Friday, July 24, 2015

Working Together

Work is not necessarily demeaning.  And working for wages, disproportionately low, in regards to what a person produces, or maintains, is not by itself the root of our economic injustice.  We need to evolve, as anarchists, an understanding of our repressive culture which is not limited to monetary equality.

Collectivist work ideals would create an environment in which labor was valued as much as ownership.  This is important.  But it is important, not because workers need more money, and not because people have to over exert themselves over the course of a day’s labor.  Tough work—and making the sacrifices necessary, to be working—are themselves valuable resources for our society to be successful.

What we have in the twenty-first century is an economic structure which has defiled our social-culture.  Ownership—and technology—are more valued as a basis for the function of our society than is the basic needs of the masses.  Billions of dollars are being spent towards better utilizing technologies while there are people who are not working—and, as a result, cannot meet their own basic needs. 

People—and work itself—have gone the way of the simple nail; although the nail is a simple invention, it was once, of tremendous value.  At one time, a nail was considered so valuable that people burned down houses to retrieve the nails they were built with.  But back then nails were made by hand; and people who made nails were skilled craftsmen; their work was important to the function of their community. 

No longer is the work which is done to make nails restricted to a person who has knowledge or skill.  Nails are made by machines.  And most other things which are manufactured are as well manufactured without the need for skilled workers. 

Ironically, the nail was a beginning in the drive of mankind to be more adapted living in a larger—more structured, society.  But what has happened is that we have become so adapted to a social structure which is so complex that the simple needs of society have been brushed aside.  Globalization, from a boom in technology, which allows us to source work from all over the world, has uprooted our economic ties to our local communities.

I find most critiques of work politics to be bourgeois—buffeted by privilege—idyllic—and self-righteous.  I do not think that my work should get financial returns on par with that of ownership of the company which I work for.  I do not think that having to bust my ass to make ends meet is an injustice.   Very many workers do not need more money to get by; but we need as a society to step back away from the value misconception that more is necessarily better.

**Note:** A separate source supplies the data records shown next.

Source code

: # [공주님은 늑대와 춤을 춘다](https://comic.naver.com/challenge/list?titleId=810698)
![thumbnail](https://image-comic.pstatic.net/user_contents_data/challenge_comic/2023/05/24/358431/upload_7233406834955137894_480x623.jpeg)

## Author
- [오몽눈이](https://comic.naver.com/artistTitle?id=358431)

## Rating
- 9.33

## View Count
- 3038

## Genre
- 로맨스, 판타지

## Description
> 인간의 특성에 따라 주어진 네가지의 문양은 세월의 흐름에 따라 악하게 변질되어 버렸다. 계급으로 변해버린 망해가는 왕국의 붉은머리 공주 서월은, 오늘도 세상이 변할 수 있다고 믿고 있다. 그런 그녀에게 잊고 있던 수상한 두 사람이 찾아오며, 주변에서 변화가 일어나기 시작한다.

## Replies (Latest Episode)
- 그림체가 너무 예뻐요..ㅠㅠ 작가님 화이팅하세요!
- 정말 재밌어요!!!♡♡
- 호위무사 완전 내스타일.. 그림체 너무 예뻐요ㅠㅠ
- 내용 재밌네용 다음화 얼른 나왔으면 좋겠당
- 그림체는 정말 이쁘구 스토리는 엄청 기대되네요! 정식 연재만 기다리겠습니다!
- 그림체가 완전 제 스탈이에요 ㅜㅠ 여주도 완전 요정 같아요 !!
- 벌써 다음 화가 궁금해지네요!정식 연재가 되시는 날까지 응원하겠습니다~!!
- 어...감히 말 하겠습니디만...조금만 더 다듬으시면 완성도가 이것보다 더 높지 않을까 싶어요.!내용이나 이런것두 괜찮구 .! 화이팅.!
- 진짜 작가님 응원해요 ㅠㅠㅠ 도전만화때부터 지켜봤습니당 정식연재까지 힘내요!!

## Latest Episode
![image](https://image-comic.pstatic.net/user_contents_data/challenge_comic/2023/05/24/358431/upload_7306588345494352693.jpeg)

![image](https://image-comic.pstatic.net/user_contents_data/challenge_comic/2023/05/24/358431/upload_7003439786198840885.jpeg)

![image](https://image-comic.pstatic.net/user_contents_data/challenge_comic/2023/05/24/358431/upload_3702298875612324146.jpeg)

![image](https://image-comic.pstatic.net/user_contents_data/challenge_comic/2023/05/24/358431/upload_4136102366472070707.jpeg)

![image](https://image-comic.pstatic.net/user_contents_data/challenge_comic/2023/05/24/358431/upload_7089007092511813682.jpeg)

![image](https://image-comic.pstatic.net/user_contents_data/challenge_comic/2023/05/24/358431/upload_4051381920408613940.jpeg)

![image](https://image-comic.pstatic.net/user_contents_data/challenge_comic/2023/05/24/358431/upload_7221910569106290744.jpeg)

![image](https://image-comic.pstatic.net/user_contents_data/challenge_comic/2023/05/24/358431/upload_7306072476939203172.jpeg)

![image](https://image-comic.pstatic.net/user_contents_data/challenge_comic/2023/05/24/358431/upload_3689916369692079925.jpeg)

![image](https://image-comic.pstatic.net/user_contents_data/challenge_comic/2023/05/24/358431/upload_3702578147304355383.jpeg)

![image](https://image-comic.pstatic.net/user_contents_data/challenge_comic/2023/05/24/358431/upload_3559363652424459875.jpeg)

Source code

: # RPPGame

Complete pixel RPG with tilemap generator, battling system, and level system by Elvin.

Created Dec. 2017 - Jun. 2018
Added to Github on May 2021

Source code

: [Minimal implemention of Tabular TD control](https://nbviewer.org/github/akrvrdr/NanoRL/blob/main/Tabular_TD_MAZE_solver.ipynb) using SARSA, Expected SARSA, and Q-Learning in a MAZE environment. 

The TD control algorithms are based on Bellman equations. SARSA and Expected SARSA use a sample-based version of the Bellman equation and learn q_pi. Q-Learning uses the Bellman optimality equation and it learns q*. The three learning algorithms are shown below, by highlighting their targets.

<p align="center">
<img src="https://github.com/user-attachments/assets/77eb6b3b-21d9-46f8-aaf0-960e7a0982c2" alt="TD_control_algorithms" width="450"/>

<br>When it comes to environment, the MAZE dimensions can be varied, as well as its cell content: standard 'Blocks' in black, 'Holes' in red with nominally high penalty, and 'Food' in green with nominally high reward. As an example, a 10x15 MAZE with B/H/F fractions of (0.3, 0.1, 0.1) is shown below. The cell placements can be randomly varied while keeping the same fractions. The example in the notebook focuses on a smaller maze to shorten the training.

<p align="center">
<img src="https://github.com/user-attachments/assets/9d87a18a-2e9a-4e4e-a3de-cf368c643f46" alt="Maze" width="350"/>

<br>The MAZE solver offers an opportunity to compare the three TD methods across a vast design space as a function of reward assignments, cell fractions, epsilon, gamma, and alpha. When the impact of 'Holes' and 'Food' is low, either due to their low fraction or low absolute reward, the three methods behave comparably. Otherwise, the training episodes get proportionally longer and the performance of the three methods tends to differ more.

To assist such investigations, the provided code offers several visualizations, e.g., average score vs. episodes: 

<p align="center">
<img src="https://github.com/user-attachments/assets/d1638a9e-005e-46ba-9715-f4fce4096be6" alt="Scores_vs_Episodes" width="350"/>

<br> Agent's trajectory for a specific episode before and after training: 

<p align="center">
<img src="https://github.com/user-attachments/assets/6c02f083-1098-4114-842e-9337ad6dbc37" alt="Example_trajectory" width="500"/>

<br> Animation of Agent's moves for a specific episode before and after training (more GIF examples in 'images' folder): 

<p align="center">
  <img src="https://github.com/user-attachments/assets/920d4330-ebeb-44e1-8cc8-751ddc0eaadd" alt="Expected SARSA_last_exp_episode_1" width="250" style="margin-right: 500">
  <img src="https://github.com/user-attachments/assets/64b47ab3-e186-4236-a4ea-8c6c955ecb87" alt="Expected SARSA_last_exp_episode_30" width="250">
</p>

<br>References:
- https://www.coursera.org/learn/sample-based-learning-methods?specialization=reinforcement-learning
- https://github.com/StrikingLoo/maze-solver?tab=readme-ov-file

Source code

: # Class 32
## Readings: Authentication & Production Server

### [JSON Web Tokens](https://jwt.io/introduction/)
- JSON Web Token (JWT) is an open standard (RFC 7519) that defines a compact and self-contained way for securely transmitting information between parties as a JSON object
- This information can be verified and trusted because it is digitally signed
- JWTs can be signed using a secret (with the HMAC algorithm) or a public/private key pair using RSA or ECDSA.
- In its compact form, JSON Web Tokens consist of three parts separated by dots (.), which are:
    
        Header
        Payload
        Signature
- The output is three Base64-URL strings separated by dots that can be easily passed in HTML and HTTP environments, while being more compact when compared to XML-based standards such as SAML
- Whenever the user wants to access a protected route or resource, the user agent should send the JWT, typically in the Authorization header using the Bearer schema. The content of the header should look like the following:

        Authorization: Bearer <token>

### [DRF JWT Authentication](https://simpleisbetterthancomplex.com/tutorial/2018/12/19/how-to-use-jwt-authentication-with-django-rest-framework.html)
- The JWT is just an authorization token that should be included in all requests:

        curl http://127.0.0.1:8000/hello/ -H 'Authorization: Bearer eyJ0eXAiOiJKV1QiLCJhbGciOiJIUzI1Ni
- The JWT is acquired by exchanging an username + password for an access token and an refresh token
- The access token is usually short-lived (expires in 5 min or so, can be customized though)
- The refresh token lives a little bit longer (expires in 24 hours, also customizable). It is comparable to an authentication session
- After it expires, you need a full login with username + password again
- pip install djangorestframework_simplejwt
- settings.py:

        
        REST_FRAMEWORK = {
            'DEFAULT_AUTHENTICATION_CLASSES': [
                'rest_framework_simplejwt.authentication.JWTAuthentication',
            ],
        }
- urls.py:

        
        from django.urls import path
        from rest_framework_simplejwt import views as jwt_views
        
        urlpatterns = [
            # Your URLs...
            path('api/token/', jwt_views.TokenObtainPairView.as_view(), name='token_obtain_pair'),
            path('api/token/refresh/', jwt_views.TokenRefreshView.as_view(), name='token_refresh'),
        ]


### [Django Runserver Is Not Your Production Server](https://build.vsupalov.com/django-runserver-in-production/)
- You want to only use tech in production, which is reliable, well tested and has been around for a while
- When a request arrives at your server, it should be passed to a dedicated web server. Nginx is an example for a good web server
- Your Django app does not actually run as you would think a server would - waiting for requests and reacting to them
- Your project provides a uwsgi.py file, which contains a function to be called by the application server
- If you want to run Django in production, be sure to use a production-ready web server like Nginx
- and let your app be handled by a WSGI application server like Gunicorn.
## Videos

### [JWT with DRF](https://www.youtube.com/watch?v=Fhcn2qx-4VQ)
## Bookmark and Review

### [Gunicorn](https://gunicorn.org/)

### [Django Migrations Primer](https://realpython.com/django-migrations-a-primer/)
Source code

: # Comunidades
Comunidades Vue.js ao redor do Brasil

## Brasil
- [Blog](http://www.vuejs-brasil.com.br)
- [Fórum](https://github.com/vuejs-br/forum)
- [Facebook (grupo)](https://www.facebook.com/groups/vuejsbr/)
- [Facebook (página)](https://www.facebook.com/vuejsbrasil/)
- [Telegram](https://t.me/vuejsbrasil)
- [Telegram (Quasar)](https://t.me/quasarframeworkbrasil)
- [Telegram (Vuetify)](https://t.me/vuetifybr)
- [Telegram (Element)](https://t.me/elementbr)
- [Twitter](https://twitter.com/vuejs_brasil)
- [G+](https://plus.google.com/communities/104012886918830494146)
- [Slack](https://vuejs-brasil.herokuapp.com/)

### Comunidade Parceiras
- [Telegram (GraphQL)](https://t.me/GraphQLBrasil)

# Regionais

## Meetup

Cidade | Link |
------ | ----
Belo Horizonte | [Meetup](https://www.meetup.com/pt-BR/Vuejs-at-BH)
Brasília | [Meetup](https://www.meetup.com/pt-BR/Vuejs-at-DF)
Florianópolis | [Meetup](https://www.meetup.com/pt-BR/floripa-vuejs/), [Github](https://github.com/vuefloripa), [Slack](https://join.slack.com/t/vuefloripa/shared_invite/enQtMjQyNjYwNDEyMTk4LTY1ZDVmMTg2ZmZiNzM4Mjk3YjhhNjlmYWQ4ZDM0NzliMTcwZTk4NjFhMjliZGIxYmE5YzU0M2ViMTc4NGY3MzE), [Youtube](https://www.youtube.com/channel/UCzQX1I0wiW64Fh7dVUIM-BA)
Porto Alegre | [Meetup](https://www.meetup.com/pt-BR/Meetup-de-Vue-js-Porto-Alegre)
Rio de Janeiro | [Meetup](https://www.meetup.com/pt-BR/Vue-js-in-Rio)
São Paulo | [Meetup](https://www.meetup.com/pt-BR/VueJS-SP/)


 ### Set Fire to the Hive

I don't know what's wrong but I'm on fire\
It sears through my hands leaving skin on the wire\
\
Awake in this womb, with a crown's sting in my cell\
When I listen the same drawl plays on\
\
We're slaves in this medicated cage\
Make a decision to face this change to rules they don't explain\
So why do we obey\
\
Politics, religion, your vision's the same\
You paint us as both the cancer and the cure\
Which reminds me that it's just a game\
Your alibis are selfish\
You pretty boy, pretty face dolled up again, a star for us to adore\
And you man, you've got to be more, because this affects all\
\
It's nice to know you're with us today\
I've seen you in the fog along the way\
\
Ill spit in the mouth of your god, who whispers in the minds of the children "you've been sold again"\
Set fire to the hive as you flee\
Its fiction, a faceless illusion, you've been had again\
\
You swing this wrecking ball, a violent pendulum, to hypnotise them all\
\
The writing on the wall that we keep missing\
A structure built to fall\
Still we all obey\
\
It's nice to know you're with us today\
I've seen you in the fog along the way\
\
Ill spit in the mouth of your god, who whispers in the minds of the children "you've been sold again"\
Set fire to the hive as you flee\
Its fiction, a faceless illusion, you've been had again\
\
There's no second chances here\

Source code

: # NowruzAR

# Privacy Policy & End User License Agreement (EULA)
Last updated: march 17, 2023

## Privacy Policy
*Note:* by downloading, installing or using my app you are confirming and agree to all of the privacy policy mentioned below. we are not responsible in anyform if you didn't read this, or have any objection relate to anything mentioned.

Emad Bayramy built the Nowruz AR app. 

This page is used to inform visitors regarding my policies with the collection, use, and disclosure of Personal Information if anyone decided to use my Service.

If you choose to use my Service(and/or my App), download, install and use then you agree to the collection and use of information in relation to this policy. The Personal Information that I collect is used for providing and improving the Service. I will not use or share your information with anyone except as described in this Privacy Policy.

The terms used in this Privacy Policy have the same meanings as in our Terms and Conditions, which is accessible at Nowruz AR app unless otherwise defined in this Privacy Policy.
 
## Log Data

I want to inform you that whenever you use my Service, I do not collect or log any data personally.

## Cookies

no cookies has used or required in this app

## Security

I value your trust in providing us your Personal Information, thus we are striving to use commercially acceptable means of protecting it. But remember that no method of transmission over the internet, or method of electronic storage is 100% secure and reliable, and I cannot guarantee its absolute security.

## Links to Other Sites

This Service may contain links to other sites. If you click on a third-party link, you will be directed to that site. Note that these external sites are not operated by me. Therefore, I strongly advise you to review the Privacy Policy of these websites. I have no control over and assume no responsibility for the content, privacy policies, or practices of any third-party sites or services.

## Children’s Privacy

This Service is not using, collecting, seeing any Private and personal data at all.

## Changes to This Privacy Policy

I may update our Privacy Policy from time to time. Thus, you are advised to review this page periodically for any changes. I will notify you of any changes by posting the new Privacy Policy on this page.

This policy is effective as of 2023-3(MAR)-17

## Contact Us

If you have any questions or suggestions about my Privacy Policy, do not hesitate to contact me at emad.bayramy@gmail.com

As we have grown more complex our society, too, has become less intimately connected with the needs of community—and of the individual.  Things which were once of great value—like workers—like nails—have become nothing more than commodities.  Culture has been supplanted by excess. Anarchy has to stand for a social structure which gives greater value to the contribution of useful work, but not necessarily with greater financial returns.  More money, in exchange for physical labor, will not negate the dehumanization of our economic system.